Join us on Zoom to explore the ideas behind Temple Micah member Skip Halpern’s new book, Wellsprings of Work: Surprising Sources of Meaning and Motivation in Work. Through nonfiction stories, Wellsprings explores a dozen psychological and spiritual sources for developing meaning and values in work, plus recognizing “false messiahs” along the way.
The book’s audience ranges across many types of careers and across the age spectrum, from people just beginning a work life, to mid-career, to nearing or in retirement.
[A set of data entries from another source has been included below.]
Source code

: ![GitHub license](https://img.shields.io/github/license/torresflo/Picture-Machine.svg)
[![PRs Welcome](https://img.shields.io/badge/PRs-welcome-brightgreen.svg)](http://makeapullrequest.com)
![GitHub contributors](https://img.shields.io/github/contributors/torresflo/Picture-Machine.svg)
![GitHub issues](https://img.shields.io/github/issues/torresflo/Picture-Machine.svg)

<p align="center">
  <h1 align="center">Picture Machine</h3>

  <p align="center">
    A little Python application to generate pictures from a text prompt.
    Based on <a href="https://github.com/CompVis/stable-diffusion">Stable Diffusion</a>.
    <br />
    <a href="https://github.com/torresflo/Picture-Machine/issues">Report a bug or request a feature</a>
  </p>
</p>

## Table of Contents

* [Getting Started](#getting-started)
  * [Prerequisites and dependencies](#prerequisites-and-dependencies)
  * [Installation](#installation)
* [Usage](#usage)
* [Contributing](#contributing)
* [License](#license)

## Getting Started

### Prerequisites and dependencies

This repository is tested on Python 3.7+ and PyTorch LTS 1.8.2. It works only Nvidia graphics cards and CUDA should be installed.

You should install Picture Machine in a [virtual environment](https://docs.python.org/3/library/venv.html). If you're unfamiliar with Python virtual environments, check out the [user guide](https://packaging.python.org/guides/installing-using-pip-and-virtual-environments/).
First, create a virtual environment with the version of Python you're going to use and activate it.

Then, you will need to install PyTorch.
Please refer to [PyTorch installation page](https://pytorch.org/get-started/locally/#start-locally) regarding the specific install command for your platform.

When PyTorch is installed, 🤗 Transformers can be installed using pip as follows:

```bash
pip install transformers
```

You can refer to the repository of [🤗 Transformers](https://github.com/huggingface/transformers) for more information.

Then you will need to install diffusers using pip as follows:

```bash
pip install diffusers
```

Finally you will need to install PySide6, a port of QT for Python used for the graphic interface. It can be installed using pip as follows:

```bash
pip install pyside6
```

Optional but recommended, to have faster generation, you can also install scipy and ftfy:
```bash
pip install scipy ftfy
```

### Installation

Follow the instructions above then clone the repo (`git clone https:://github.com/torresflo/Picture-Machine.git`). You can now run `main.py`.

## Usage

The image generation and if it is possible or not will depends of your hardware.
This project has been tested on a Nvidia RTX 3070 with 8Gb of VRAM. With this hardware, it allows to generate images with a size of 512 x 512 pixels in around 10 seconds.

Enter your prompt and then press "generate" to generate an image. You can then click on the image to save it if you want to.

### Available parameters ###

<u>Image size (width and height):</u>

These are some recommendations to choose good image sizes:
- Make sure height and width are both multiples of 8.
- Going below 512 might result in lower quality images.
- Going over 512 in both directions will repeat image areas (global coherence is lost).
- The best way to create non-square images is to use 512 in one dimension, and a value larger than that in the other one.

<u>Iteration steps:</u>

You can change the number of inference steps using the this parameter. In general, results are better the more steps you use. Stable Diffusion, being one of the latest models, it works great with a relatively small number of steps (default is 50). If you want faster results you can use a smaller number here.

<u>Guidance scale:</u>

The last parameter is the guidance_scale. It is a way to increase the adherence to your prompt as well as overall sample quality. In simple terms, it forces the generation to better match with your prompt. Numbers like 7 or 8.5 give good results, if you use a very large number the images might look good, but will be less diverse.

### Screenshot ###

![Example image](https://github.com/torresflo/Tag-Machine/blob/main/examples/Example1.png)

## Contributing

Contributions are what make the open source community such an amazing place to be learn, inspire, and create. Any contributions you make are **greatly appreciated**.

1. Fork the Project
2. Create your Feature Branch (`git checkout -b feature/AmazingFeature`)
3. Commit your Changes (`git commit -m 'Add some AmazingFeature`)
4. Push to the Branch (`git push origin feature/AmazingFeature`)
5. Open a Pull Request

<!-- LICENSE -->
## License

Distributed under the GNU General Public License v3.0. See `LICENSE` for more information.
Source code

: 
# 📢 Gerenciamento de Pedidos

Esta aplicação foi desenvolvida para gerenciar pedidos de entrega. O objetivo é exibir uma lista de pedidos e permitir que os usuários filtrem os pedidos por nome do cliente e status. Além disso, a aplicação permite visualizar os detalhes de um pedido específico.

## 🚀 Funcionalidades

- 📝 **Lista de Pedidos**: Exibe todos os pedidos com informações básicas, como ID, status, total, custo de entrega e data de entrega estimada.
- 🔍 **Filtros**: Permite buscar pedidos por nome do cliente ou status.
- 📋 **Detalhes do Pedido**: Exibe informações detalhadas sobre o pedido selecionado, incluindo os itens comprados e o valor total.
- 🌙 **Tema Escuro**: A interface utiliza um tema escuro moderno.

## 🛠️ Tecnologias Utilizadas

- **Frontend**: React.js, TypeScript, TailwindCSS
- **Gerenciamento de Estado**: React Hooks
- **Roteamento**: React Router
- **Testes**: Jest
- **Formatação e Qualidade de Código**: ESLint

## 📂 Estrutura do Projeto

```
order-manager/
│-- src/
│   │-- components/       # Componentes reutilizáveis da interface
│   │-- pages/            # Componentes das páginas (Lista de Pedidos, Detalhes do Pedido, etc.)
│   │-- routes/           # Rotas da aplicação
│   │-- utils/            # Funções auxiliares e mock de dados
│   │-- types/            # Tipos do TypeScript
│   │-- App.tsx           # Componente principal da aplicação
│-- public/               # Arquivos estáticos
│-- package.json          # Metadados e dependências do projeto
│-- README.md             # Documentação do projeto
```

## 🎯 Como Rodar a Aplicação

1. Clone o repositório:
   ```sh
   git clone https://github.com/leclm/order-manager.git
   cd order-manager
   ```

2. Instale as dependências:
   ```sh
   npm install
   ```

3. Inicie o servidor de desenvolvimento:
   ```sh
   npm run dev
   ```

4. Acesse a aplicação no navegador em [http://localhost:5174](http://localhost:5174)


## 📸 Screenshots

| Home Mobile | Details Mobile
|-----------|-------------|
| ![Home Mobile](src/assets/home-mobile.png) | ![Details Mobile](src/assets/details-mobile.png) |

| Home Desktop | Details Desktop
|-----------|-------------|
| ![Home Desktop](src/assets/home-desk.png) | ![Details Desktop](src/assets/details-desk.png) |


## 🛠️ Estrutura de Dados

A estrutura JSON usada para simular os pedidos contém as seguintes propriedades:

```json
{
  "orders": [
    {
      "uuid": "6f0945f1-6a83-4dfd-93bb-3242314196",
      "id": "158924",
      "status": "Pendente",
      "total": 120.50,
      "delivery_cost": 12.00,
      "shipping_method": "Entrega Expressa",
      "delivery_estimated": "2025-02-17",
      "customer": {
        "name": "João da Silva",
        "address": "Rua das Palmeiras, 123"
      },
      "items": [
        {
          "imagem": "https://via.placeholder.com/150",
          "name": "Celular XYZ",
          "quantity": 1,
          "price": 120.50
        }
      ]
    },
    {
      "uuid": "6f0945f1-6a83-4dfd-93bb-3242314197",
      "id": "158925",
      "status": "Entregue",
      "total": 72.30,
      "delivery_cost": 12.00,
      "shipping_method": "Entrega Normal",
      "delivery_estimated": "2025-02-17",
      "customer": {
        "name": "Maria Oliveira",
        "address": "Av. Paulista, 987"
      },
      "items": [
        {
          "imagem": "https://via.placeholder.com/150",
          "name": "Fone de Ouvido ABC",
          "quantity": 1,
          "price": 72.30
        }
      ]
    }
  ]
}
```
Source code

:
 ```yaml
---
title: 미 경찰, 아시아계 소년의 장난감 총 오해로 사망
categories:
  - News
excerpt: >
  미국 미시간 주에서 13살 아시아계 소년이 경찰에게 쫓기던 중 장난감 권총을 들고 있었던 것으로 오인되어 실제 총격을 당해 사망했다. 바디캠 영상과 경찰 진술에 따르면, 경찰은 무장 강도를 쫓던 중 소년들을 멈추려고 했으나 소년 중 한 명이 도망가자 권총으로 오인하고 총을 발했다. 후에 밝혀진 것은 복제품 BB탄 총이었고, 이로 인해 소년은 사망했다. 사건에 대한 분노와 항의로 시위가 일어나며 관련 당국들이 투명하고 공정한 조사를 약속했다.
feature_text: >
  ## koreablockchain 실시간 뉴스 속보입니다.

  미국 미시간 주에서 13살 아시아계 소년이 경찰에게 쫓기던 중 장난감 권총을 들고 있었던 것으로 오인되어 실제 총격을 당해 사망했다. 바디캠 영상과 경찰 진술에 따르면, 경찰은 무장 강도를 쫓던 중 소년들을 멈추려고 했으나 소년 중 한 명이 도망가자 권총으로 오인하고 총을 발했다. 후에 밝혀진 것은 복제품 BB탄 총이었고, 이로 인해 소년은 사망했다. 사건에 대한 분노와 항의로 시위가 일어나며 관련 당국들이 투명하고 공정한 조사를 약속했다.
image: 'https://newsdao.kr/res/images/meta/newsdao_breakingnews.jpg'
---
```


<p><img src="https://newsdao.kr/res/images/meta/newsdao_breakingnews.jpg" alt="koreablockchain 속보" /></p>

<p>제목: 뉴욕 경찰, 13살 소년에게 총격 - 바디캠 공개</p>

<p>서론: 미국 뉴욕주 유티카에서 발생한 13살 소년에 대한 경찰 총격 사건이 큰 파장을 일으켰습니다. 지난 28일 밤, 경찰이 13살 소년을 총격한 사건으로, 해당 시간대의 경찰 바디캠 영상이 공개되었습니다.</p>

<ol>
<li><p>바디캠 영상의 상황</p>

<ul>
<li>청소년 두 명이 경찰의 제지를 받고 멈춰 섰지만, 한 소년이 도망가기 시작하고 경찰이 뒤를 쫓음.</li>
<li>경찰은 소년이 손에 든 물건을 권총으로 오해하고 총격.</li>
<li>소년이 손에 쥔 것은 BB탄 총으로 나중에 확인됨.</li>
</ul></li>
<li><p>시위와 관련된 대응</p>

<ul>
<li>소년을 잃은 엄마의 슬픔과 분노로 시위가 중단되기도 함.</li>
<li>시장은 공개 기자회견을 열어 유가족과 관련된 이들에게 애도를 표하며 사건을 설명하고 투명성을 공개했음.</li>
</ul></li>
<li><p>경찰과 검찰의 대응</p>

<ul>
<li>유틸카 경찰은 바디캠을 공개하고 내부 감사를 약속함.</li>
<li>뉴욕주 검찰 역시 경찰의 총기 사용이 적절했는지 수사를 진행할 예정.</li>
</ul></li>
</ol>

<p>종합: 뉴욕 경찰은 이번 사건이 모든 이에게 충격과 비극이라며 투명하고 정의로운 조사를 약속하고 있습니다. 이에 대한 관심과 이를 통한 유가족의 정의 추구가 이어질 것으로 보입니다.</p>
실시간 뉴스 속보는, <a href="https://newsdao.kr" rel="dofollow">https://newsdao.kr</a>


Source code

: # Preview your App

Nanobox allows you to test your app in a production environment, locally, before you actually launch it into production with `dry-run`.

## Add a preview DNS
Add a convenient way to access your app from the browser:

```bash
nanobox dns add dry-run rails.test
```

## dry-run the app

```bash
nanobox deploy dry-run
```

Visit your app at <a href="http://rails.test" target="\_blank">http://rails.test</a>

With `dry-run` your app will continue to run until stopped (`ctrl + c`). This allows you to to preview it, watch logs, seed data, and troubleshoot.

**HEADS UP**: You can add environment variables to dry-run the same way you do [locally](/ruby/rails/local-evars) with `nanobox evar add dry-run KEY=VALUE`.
Its stories are springboards for exploring larger ideas about meaning and value: an episode negotiating a transaction with Warren Buffett launches a discussion of working for respect; analyzing a potential (avoided) investment with Bernie Madoff (work as play and competition); unmasking a corrupt federal judge (feeling compelled to act); and advising investment funds for the Chinese Communist Government (connecting to something larger), for the Inupiat Eskimo Permanent Fund (building for the future), and for Major League Baseball, the National Hockey League, and the Association of Professional Tennis Players (the siren song of reflected glory).
“In researching this book,” Halpern explains, “I was particularly influenced by Jewish thinkers, like Abraham Maslow, Victor Frankl, Arthur Koestler, and Avishai Margalit.”